Во-вторых, это парадокс многоединства теофании: созревание в традиции является делом каждой личности, а не коллектива, который хранит уже достигнутое, каждый путь в пневматологическое измерение уникален и своеобразен. В этом смысле традиция представляет собой не глобальный институт, но личный очаг самовозрастания – из этого следует парадоксальное многообразие и многоликость таких очагов (алтарей, вместилищ таинства, вершин познания); но в то же время это многообразие не сущностей, но скорее окон или каналов, через которые все индивидуумы встречаются, общаются с полнотой пневматологии. Множество субстанций является условием консубстанциальности (консубстанциальность была бы избыточна как категория, если бы субстанция оказалась просто единой и неразличимой).
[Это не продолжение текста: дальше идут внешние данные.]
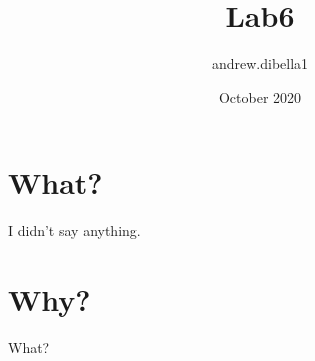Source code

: \documentclass{article}
\title{Lab6}
\author{andrew.dibella1 }
\date{October 2020}
\begin{document}
\maketitle

\section{What?}
I didn't say anything.
\section{Why?}
What?
\end{document}
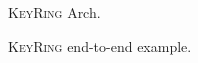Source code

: \documentclass[sigconf]{acmart} %
\providecommand{\sys}{\textsc{KeyRing}} %
\begin{document}
    \begin{figure}[h]
        \centering
        
        \caption{\sys{} Arch.}
\end{figure}

    \begin{figure}[h]
        \centering
        \resizebox{\textwidth}{!}{}
        \caption{\sys{} end-to-end example.}
\end{figure}

   
\end{document}
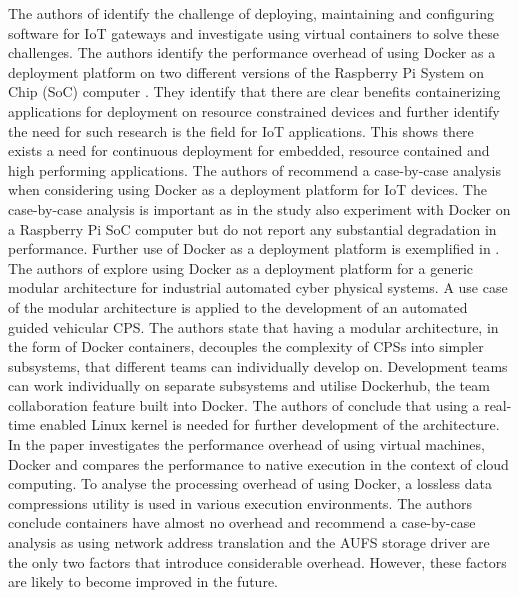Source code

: The authors of \cite{2iot} identify the challenge of deploying, maintaining and configuring software for IoT gateways and investigate using virtual containers to solve these challenges. The authors identify the performance overhead of using Docker as a deployment platform on two different versions of the Raspberry Pi System on Chip (SoC) computer \cite{raspberry}. They identify that there are clear benefits containerizing applications for deployment on resource constrained devices and further identify the need for such research is the field for IoT applications. This shows there exists a need for continuous deployment for embedded, resource contained and high performing applications. The authors of \cite{2iot} recommend a case-by-case analysis when considering using Docker as a deployment platform for IoT devices. The case-by-case analysis is important as in \cite{gonz} the study also experiment with Docker on a Raspberry Pi SoC computer but do not report any substantial degradation in performance. Further use of Docker as a deployment platform is exemplified in \cite{gonz}. The authors of \cite{gonz} explore using Docker as a deployment platform for a generic modular architecture for industrial automated cyber physical systems. A use case of the modular architecture is applied to the development of an automated guided vehicular CPS. The authors state that having a modular architecture, in the form of Docker containers, decouples the complexity of CPSs into simpler subsystems, that different teams can individually develop on. Development teams can work individually on separate subsystems and utilise Dockerhub, the team collaboration feature built into Docker. The authors of \cite{gonz} conclude that using a real-time enabled Linux kernel is needed for further development of the architecture. \\

In \cite{p6} the paper investigates the performance overhead of using virtual machines, Docker and compares the performance to native execution in the context of cloud computing. To analyse the processing overhead of using Docker, a lossless data compressions utility is used in various execution environments. The authors conclude containers have almost no overhead and recommend a case-by-case analysis as using network address translation and the AUFS storage driver are the only two factors that introduce considerable overhead. However, these factors are likely to become improved in the future. \\

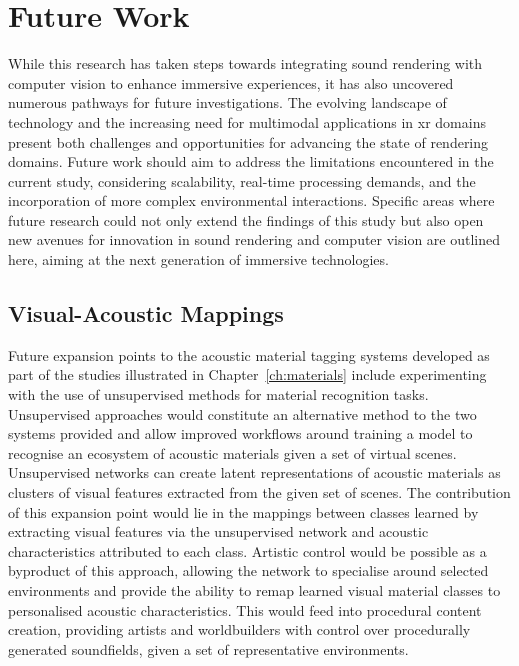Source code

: \section{Future Work}
While this research has taken steps towards integrating sound rendering with computer vision to enhance immersive experiences, it has also uncovered numerous pathways for future investigations. The evolving landscape of technology and the increasing need for multimodal applications in \acrshort{xr} domains present both challenges and opportunities for advancing the state of rendering domains. Future work should aim to address the limitations encountered in the current study, considering scalability, real-time processing demands, and the incorporation of more complex environmental interactions. Specific areas where future research could not only extend the findings of this study but also open new avenues for innovation in sound rendering and computer vision are outlined here, aiming at the next generation of immersive technologies.

\subsection{Visual-Acoustic Mappings}
Future expansion points to the acoustic material tagging systems developed as part of the studies illustrated in Chapter~\ref{ch:materials} include experimenting with the use of unsupervised methods for material recognition tasks. Unsupervised approaches would constitute an alternative method to the two systems provided and allow improved workflows around training a model to recognise an ecosystem of acoustic materials given a set of virtual scenes. Unsupervised networks can create latent representations of acoustic materials as clusters of visual features extracted from the given set of scenes. The contribution of this expansion point would lie in the mappings between classes learned by extracting visual features via the unsupervised network and acoustic characteristics attributed to each class. Artistic control would be possible as a byproduct of this approach, allowing the network to specialise around selected environments and provide the ability to remap learned visual material classes to personalised acoustic characteristics. This would feed into procedural content creation, providing artists and worldbuilders with control over procedurally generated soundfields, given a set of representative environments.


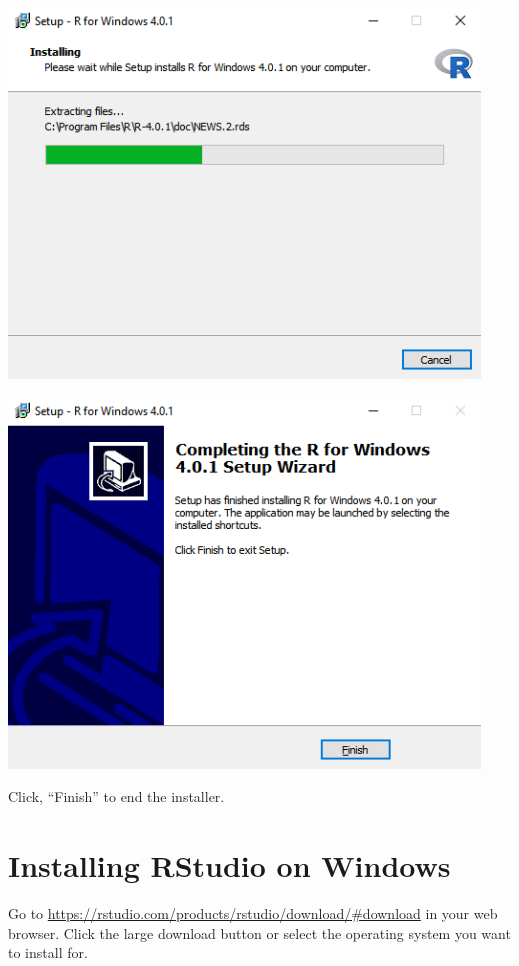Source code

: \documentclass[
]{book}
\begin{document}
\includegraphics{images/05-r_11.png}

\includegraphics{images/05-r_12.png}

Click, ``Finish'' to end the installer.

\hypertarget{installing-rstudio-on-windows}{%
\section*{Installing RStudio on Windows}\label{installing-rstudio-on-windows}}

Go to \url{https://rstudio.com/products/rstudio/download/\#download} in your web browser. Click the large download button or select the operating system you want to install for.
\end{document}
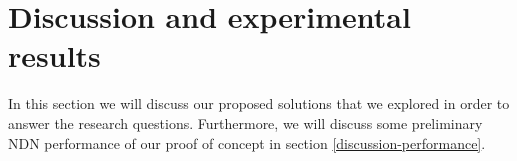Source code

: \section{Discussion and experimental results}\label{disc}







In this section we will discuss our proposed solutions that we explored in order to answer the research questions. Furthermore, we will discuss some preliminary NDN performance of our proof of concept in section \ref{discussion-performance}.







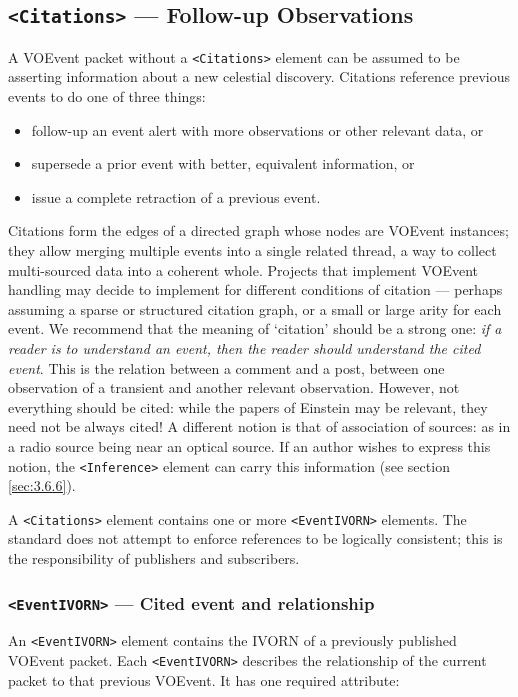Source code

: \documentclass[11pt,a4paper]{ivoa}
\begin{document}
\subsection{\texttt{<Citations>} --- Follow-up Observations}
\label{sec:3.7}
A VOEvent packet without a \verb|<Citations>| element can be assumed to be
asserting information about a new celestial discovery. Citations reference
previous events to do one of three things:
\begin{itemize}
\item follow-up an event alert with more observations or other relevant data, or
\item supersede a prior event with better, equivalent information, or
\item issue a complete retraction of a previous event.
\end{itemize}

Citations form the edges of a directed graph whose nodes are VOEvent instances;
they allow merging multiple events into a single related thread, a way to
collect multi-sourced data into a coherent whole. Projects that implement
VOEvent handling may decide to implement for different conditions of citation
--- perhaps assuming a sparse or structured citation graph, or a small or large
arity for each event. We recommend that the meaning of `citation' should be a
strong one: \emph{if a reader is to understand an event, then the reader should
understand the cited event}. This is the relation between a comment and a post,
between one observation of a transient and another relevant observation.
However, not everything should be cited: while the papers of Einstein may be
relevant, they need not be always cited! A different notion is that of
association of sources: as in a radio source being near an optical source. If an
author wishes to express this notion, the \verb|<Inference>| element can carry
this information (see section \ref{sec:3.6.6}).

A \verb|<Citations>| element contains one or more \verb|<EventIVORN>| elements.
The standard does not attempt to enforce references to be logically consistent;
this is the responsibility of publishers and subscribers.

\subsubsection{\texttt{<EventIVORN>} --- Cited event and relationship}
\label{sec:3.7.1}

An \verb|<EventIVORN>| element contains the IVORN of a previously published
VOEvent packet. Each \verb|<EventIVORN>| describes the relationship of the
current packet to that previous VOEvent. It has one required attribute:
\end{document}
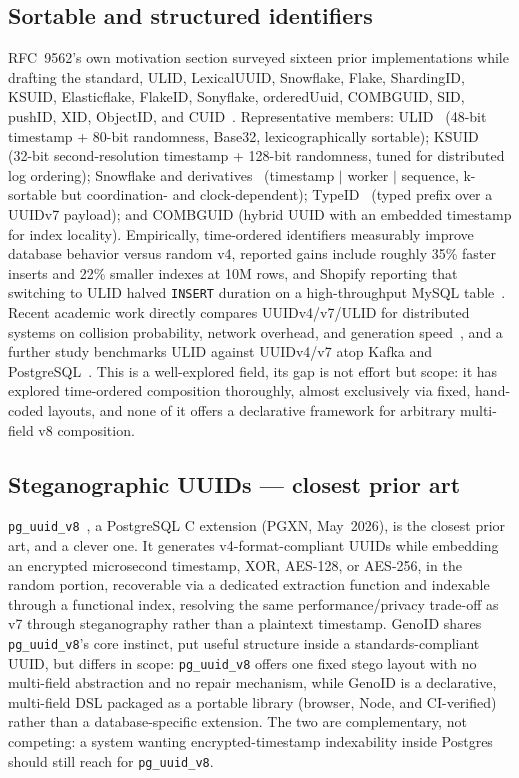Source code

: \documentclass[conference]{IEEEtran}
\begin{document}
\subsection{Sortable and structured identifiers}
RFC~9562's own motivation section surveyed sixteen prior implementations while drafting the standard, ULID, LexicalUUID, Snowflake, Flake, ShardingID, KSUID, Elasticflake, FlakeID, Sonyflake, orderedUuid, COMBGUID, SID, pushID, XID, ObjectID, and CUID~\cite{1}. Representative members: ULID~\cite{2} (48-bit timestamp + 80-bit randomness, Base32, lexicographically sortable); KSUID~\cite{3} (32-bit second-resolution timestamp + 128-bit randomness, tuned for distributed log ordering); Snowflake and derivatives~\cite{4} (timestamp $|$ worker $|$ sequence, k-sortable but coordination- and clock-dependent); TypeID~\cite{5} (typed prefix over a UUIDv7 payload); and COMBGUID (hybrid UUID with an embedded timestamp for index locality). Empirically, time-ordered identifiers measurably improve database behavior versus random v4, reported gains include roughly 35\% faster inserts and 22\% smaller indexes at 10M rows, and Shopify reporting that switching to ULID halved \texttt{INSERT} duration on a high-throughput MySQL table~\cite{15,16}. Recent academic work directly compares UUIDv4/v7/ULID for distributed systems on collision probability, network overhead, and generation speed~\cite{12}, and a further study benchmarks ULID against UUIDv4/v7 atop Kafka and PostgreSQL~\cite{13}. This is a well-explored field, its gap is not effort but scope: it has explored time-ordered composition thoroughly, almost exclusively via fixed, hand-coded layouts, and none of it offers a declarative framework for arbitrary multi-field v8 composition.
\subsection{Steganographic UUIDs — closest prior art}
\texttt{pg\_uuid\_v8}~\cite{8}, a PostgreSQL C extension (PGXN, May~2026), is the closest prior art, and a clever one. It generates v4-format-compliant UUIDs while embedding an encrypted microsecond timestamp, XOR, AES-128, or AES-256, in the random portion, recoverable via a dedicated extraction function and indexable through a functional index, resolving the same performance/privacy trade-off as v7 through steganography rather than a plaintext timestamp. GenoID shares \texttt{pg\_uuid\_v8}'s core instinct, put useful structure inside a standards-compliant UUID, but differs in scope: \texttt{pg\_uuid\_v8} offers one fixed stego layout with no multi-field abstraction and no repair mechanism, while GenoID is a declarative, multi-field DSL packaged as a portable library (browser, Node, and CI-verified) rather than a database-specific extension. The two are complementary, not competing: a system wanting encrypted-timestamp indexability inside Postgres should still reach for \texttt{pg\_uuid\_v8}.
\end{document}
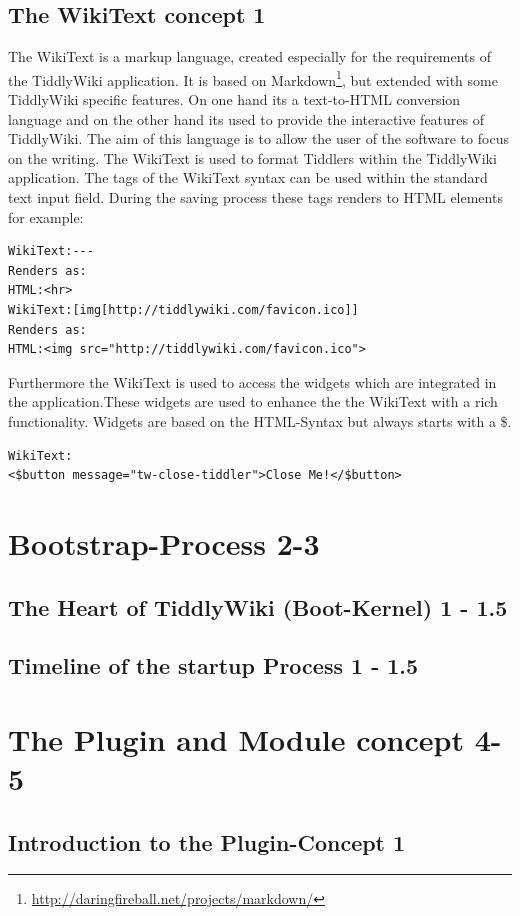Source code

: \documentclass[12pt,a4paper]{article}
\begin{document}
\subsection{The WikiText concept 1}
The WikiText is a markup language, created especially for the requirements of the TiddlyWiki application. It is based on Markdown\footnote{\url{http://daringfireball.net/projects/markdown/}}, but extended with some TiddlyWiki specific features.  On one hand its a text-to-HTML conversion language and on the other hand its used to provide the interactive features of TiddlyWiki. The aim of this language is to allow the user of the software to focus on the writing.\cite{TIDD:WIKITEXT} The WikiText is used to format Tiddlers within the TiddlyWiki application. The tags of the WikiText syntax can be used within the standard text input field. 
During the saving process these tags renders to HTML elements for example:
\begin{lstlisting}[caption={Example use of WikiText},label=lst:data-div]
WikiText:--- 
Renders as:
HTML:<hr>
WikiText:[img[http://tiddlywiki.com/favicon.ico]]
Renders as: 
HTML:<img src="http://tiddlywiki.com/favicon.ico">
\end{lstlisting}
Furthermore the WikiText is used to access the widgets which are integrated in the application.These widgets are used to enhance the the WikiText with a rich functionality. Widgets are based on the HTML-Syntax but always starts with a \$.
\begin{lstlisting}[caption={Example use of widgets within WikiText},label=lst:data-div]
WikiText:
<$button message="tw-close-tiddler">Close Me!</$button> 
\end{lstlisting}
\section{Bootstrap-Process 2-3}
\subsection{The Heart of TiddlyWiki (Boot-Kernel) 1 - 1.5}
\subsection{Timeline of the startup Process 1 - 1.5}
\section{The Plugin and Module concept 4-5}
\subsection{Introduction to the Plugin-Concept 1}
\end{document}
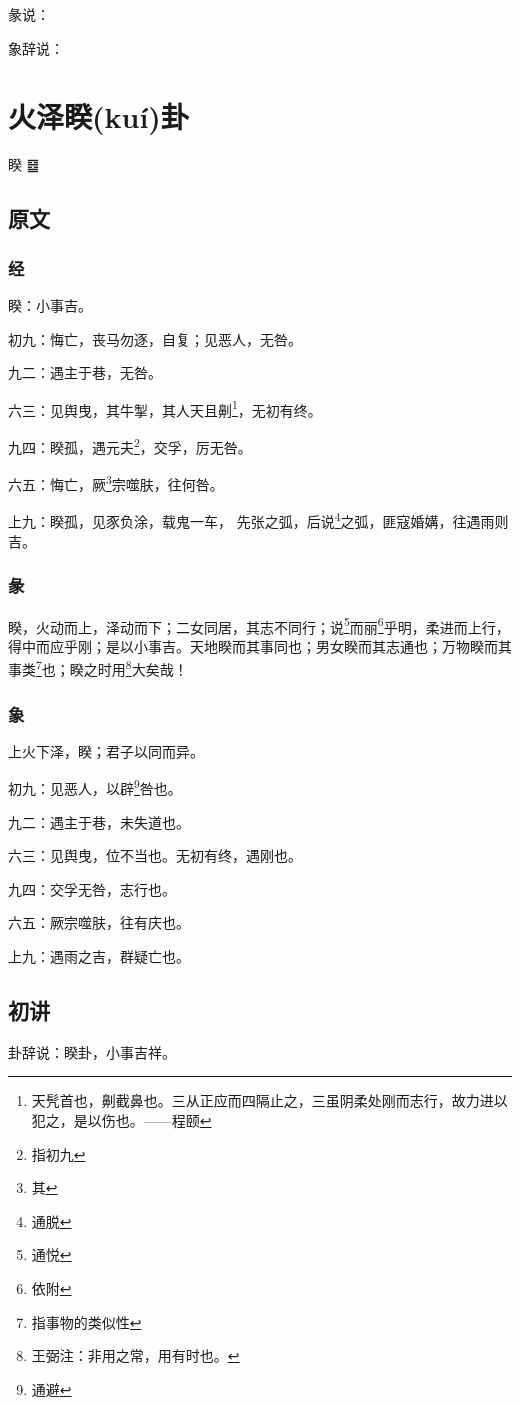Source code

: \documentclass[12pt,oneside]{book}
\begin{document}
彖说：

象辞说：

\chapter{火泽睽(kuí)卦}
睽 {\Large ䷥}

\section{原文}

\subsection{经}
睽：小事吉。

初九：悔亡，丧马勿逐，自复；见恶人，无咎。

九二：遇主于巷，无咎。

六三：见舆曳，其牛掣，其人天且劓\footnote{天髠首也，劓截鼻也。三从正应而四隔止之，三虽阴柔处刚而志行，故力进以犯之，是以伤也。——程颐}，无初有终。

九四：睽孤，遇元夫\footnote{指初九}，交孚，厉无咎。

六五：悔亡，厥\footnote{其}宗噬肤，往何咎。

上九：睽孤，见豕负涂，载鬼一车， 先张之弧，后说\footnote{通脱}之弧，匪寇婚媾，往遇雨则吉。

\subsection{彖}
睽，火动而上，泽动而下；二女同居，其志不同行；说\footnote{通悦}而丽\footnote{依附}乎明，柔进而上行，得中而应乎刚；是以小事吉。天地睽而其事同也；男女睽而其志通也；万物睽而其事类\footnote{指事物的类似性}也；睽之时用\footnote{王弼注：非用之常，用有时也。}大矣哉！

\subsection{象}
上火下泽，睽；君子以同而异。

初九：见恶人，以辟\footnote{通避}咎也。

九二：遇主于巷，未失道也。

六三：见舆曳，位不当也。无初有终，遇刚也。

九四：交孚无咎，志行也。

六五：厥宗噬肤，往有庆也。

上九：遇雨之吉，群疑亡也。

\section{初讲}
卦辞说：睽卦，小事吉祥。
\end{document}
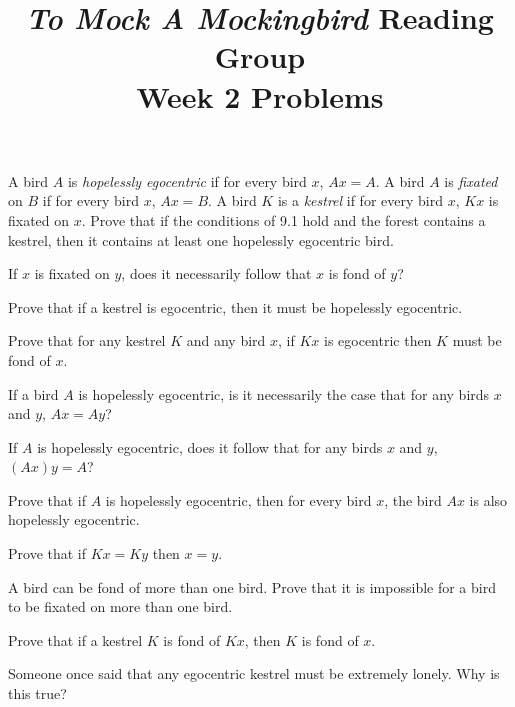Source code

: \documentclass[12pt, letterpaper]{article}
\title{\emph{To Mock A Mockingbird} Reading Group\\Week 2 Problems}
\begin{document}
\maketitle

\disclaimer

\begin{prob}{9.9}
A bird $A$ is \emph{hopelessly egocentric} if for every bird $x$, $Ax = A$. A bird $A$ is \emph{fixated} on $B$ if for every bird $x$, $Ax = B$. A bird $K$ is a \emph{kestrel} if for every bird $x$, $Kx$ is fixated on $x$. Prove that if the conditions of 9.1 hold and the forest contains a kestrel, then it contains at least one hopelessly egocentric bird.
\end{prob}

\begin{prob}{9.10}
If $x$ is fixated on $y$, does it necessarily follow that $x$ is fond of $y$?
\end{prob}

\begin{prob}{9.11}
Prove that if a kestrel is egocentric, then it must be hopelessly egocentric.
\end{prob}

\begin{prob}{9.12}
Prove that for any kestrel $K$ and any bird $x$, if $Kx$ is egocentric then $K$ must be fond of $x$.
\end{prob}

\begin{prob}{9.13}
If a bird $A$ is hopelessly egocentric, is it necessarily the case that for any birds $x$ and $y$, $Ax = Ay$?
\end{prob}

\begin{prob}{9.14}
If $A$ is hopelessly egocentric, does it follow that for any birds $x$ and $y$, $(Ax)y = A$?
\end{prob}

\begin{prob}{9.15}
Prove that if $A$ is hopelessly egocentric, then for every bird $x$, the bird $Ax$ is also hopelessly egocentric.
\end{prob}

\begin{prob}{9.16}
Prove that if $Kx = Ky$ then $x = y$.
\end{prob}

\begin{prob}{9.17}
A bird can be fond of more than one bird. Prove that it is impossible for a bird to be fixated on more than one bird.
\end{prob}

\begin{prob}{9.18}
Prove that if a kestrel $K$ is fond of $Kx$, then $K$ is fond of $x$.
\end{prob}

\begin{prob}{9.19}
Someone once said that any egocentric kestrel must be extremely lonely. Why is this true?
\end{prob}
\end{document}
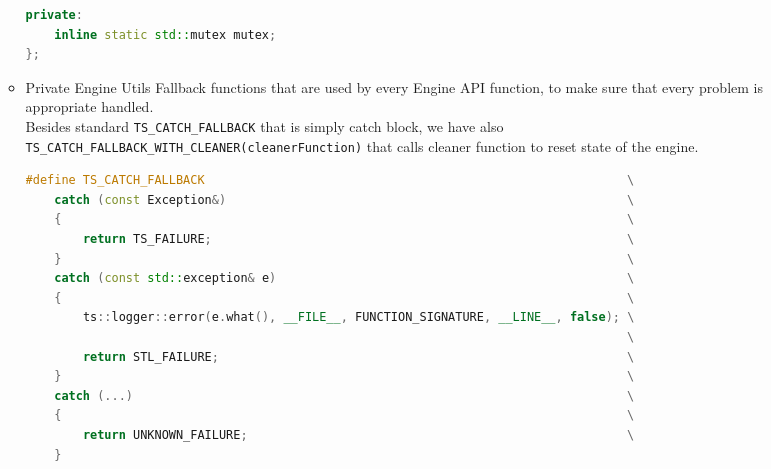 \begin{itemize}
\begin{itemize}
\begin{lstlisting}[language=c++, caption=Singleton of Public Engine Utils(./engine/include/tsengine/utils.hpp)]
private:
    inline static std::mutex mutex;
};
\end{lstlisting}
        \item Private Engine Utils
Fallback functions that are used by every Engine API function, to make sure that every problem is appropriate handled.\\
\label{sec:fallbacks}
Besides standard \texttt{TS\_CATCH\_FALLBACK} that is simply catch block, we have also \texttt{TS\_CATCH\_FALLBACK\_WITH\_CLEANER(cleanerFunction)} that calls cleaner function to reset state of the engine.
\begin{lstlisting}[language=c++, caption=Private Engine Utils (./engine/src/internal\_utils.h)]
#define TS_CATCH_FALLBACK                                                           \
    catch (const Exception&)                                                        \
    {                                                                               \
        return TS_FAILURE;                                                          \
    }                                                                               \
    catch (const std::exception& e)                                                 \
    {                                                                               \
        ts::logger::error(e.what(), __FILE__, FUNCTION_SIGNATURE, __LINE__, false); \
                                                                                    \
        return STL_FAILURE;                                                         \
    }                                                                               \
    catch (...)                                                                     \
    {                                                                               \
        return UNKNOWN_FAILURE;                                                     \
    }


\end{lstlisting}
\end{itemize}
\end{itemize}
В-третьих, это парадокс индивидуально-духовной природы традиции, который состоит в том, что пневматология, предоставляя каждому субъекту особое подспорье в его возрастании, как будто в милосердии находя к нему специальные пути, по мере этого возрастания предоставляет ему и свободу от индивидуальных ограничений, свободу от той «ситуации» и того «ракурса», который затемняет истину, свободу в связи с неизбежной неполнотой индивидуального существования; парадоксально здесь это вмещение человеческой природой в органах богообщения бесконечной перспективы собственного преображения и овладения бытием (вмещение частным и конечным целого и бесконечного, личным – сверхличного, неполным – достаточного для реализации полноты).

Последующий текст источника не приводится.